Excerpts from a dataset =
+++++

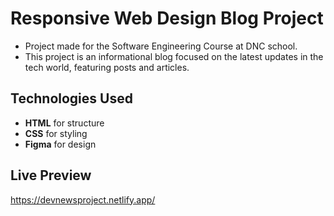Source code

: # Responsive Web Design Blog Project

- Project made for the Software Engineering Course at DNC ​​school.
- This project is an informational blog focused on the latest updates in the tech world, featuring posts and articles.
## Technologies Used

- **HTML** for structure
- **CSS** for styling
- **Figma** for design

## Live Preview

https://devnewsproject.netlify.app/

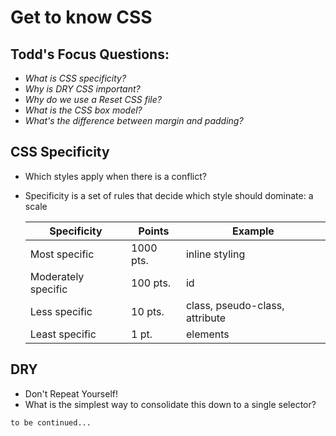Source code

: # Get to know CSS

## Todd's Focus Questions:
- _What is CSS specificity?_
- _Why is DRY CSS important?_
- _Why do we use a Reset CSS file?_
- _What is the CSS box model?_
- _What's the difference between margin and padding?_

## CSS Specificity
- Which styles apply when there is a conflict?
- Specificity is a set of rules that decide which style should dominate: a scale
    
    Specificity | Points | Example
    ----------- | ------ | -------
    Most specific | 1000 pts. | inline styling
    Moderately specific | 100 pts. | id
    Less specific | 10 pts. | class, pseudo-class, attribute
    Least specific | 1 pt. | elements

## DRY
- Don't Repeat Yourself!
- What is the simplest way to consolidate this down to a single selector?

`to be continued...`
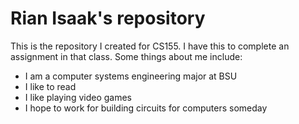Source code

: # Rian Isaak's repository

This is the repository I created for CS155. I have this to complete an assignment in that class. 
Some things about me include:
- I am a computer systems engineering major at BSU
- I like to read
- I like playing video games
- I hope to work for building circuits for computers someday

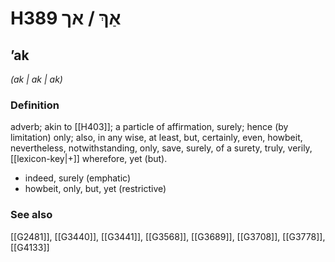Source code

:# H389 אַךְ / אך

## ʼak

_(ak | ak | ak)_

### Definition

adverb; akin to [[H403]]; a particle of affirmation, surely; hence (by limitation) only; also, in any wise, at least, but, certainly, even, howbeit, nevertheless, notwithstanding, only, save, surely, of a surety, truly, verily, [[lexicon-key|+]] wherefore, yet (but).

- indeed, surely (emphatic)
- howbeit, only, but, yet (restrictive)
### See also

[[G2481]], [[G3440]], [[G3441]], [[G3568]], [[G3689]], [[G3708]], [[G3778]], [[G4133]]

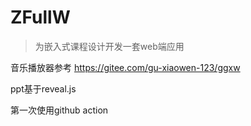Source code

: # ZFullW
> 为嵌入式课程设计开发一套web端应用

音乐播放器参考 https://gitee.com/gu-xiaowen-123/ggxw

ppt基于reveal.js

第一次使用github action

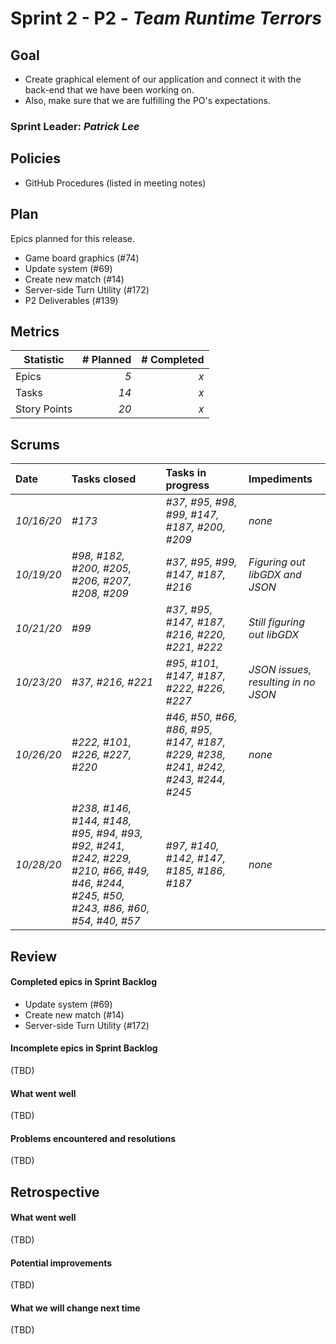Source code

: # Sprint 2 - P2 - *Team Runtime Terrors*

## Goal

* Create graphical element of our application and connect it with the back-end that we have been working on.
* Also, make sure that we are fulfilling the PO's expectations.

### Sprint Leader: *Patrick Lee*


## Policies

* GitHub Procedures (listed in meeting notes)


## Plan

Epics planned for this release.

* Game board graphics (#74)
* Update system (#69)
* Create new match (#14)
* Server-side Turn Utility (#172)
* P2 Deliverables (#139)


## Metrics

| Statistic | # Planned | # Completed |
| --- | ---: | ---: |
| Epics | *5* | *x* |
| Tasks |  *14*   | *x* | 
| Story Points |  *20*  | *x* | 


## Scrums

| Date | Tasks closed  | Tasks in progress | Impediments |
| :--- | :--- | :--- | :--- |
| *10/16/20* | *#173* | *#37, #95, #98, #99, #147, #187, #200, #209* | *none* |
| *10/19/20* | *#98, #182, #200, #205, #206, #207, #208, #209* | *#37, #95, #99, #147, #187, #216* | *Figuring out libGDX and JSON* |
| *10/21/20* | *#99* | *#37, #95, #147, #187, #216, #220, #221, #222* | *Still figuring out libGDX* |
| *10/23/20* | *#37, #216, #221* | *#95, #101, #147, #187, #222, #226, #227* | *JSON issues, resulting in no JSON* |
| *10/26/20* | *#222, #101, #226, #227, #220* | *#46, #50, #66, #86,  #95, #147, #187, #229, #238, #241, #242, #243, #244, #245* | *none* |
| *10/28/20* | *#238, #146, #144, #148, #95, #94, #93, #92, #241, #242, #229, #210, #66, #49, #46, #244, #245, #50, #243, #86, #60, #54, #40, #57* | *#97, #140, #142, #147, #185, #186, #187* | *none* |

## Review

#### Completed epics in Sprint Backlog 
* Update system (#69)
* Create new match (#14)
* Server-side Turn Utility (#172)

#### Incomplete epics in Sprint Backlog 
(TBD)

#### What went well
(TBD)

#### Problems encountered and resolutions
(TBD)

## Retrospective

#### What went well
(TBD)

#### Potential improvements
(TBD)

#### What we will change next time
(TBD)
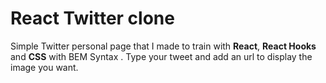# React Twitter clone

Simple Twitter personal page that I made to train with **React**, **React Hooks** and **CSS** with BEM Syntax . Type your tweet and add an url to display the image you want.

+++++

ASSIGNED TASK = Copy every entry exactly, leaving out the pictures.

EXERCISE ANSWER =
Source code

: # Responsive Web Design Blog Project

- Project made for the Software Engineering Course at DNC ​​school.
- This project is an informational blog focused on the latest updates in the tech world, featuring posts and articles.
## Technologies Used

- **HTML** for structure
- **CSS** for styling
- **Figma** for design

## Live Preview

https://devnewsproject.netlify.app/

Source code

: # Get to know CSS

## Todd's Focus Questions:
- _What is CSS specificity?_
- _Why is DRY CSS important?_
- _Why do we use a Reset CSS file?_
- _What is the CSS box model?_
- _What's the difference between margin and padding?_

## CSS Specificity
- Which styles apply when there is a conflict?
- Specificity is a set of rules that decide which style should dominate: a scale
    
    Specificity | Points | Example
    ----------- | ------ | -------
    Most specific | 1000 pts. | inline styling
    Moderately specific | 100 pts. | id
    Less specific | 10 pts. | class, pseudo-class, attribute
    Least specific | 1 pt. | elements

## DRY
- Don't Repeat Yourself!
- What is the simplest way to consolidate this down to a single selector?

`to be continued...`
Source code

: # Rian Isaak's repository

This is the repository I created for CS155. I have this to complete an assignment in that class. 
Some things about me include:
- I am a computer systems engineering major at BSU
- I like to read
- I like playing video games
- I hope to work for building circuits for computers someday

Source code

:# H389 אַךְ / אך

## ʼak

_(ak | ak | ak)_

### Definition

adverb; akin to [[H403]]; a particle of affirmation, surely; hence (by limitation) only; also, in any wise, at least, but, certainly, even, howbeit, nevertheless, notwithstanding, only, save, surely, of a surety, truly, verily, [[lexicon-key|+]] wherefore, yet (but).

- indeed, surely (emphatic)
- howbeit, only, but, yet (restrictive)
### See also

[[G2481]], [[G3440]], [[G3441]], [[G3568]], [[G3689]], [[G3708]], [[G3778]], [[G4133]]

Source code

: # ZFullW
> 为嵌入式课程设计开发一套web端应用

音乐播放器参考 https://gitee.com/gu-xiaowen-123/ggxw

ppt基于reveal.js

第一次使用github action

Source code

: # Sprint 2 - P2 - *Team Runtime Terrors*

## Goal

* Create graphical element of our application and connect it with the back-end that we have been working on.
* Also, make sure that we are fulfilling the PO's expectations.

### Sprint Leader: *Patrick Lee*


## Policies

* GitHub Procedures (listed in meeting notes)


## Plan

Epics planned for this release.

* Game board graphics (#74)
* Update system (#69)
* Create new match (#14)
* Server-side Turn Utility (#172)
* P2 Deliverables (#139)


## Metrics

| Statistic | # Planned | # Completed |
| --- | ---: | ---: |
| Epics | *5* | *x* |
| Tasks |  *14*   | *x* | 
| Story Points |  *20*  | *x* | 


## Scrums

| Date | Tasks closed  | Tasks in progress | Impediments |
| :--- | :--- | :--- | :--- |
| *10/16/20* | *#173* | *#37, #95, #98, #99, #147, #187, #200, #209* | *none* |
| *10/19/20* | *#98, #182, #200, #205, #206, #207, #208, #209* | *#37, #95, #99, #147, #187, #216* | *Figuring out libGDX and JSON* |
| *10/21/20* | *#99* | *#37, #95, #147, #187, #216, #220, #221, #222* | *Still figuring out libGDX* |
| *10/23/20* | *#37, #216, #221* | *#95, #101, #147, #187, #222, #226, #227* | *JSON issues, resulting in no JSON* |
| *10/26/20* | *#222, #101, #226, #227, #220* | *#46, #50, #66, #86,  #95, #147, #187, #229, #238, #241, #242, #243, #244, #245* | *none* |
| *10/28/20* | *#238, #146, #144, #148, #95, #94, #93, #92, #241, #242, #229, #210, #66, #49, #46, #244, #245, #50, #243, #86, #60, #54, #40, #57* | *#97, #140, #142, #147, #185, #186, #187* | *none* |

## Review

#### Completed epics in Sprint Backlog 
* Update system (#69)
* Create new match (#14)
* Server-side Turn Utility (#172)

#### Incomplete epics in Sprint Backlog 
(TBD)

#### What went well
(TBD)

#### Problems encountered and resolutions
(TBD)

## Retrospective

#### What went well
(TBD)

#### Potential improvements
(TBD)

#### What we will change next time
(TBD)
# React Twitter clone

Simple Twitter personal page that I made to train with **React**, **React Hooks** and **CSS** with BEM Syntax . Type your tweet and add an url to display the image you want.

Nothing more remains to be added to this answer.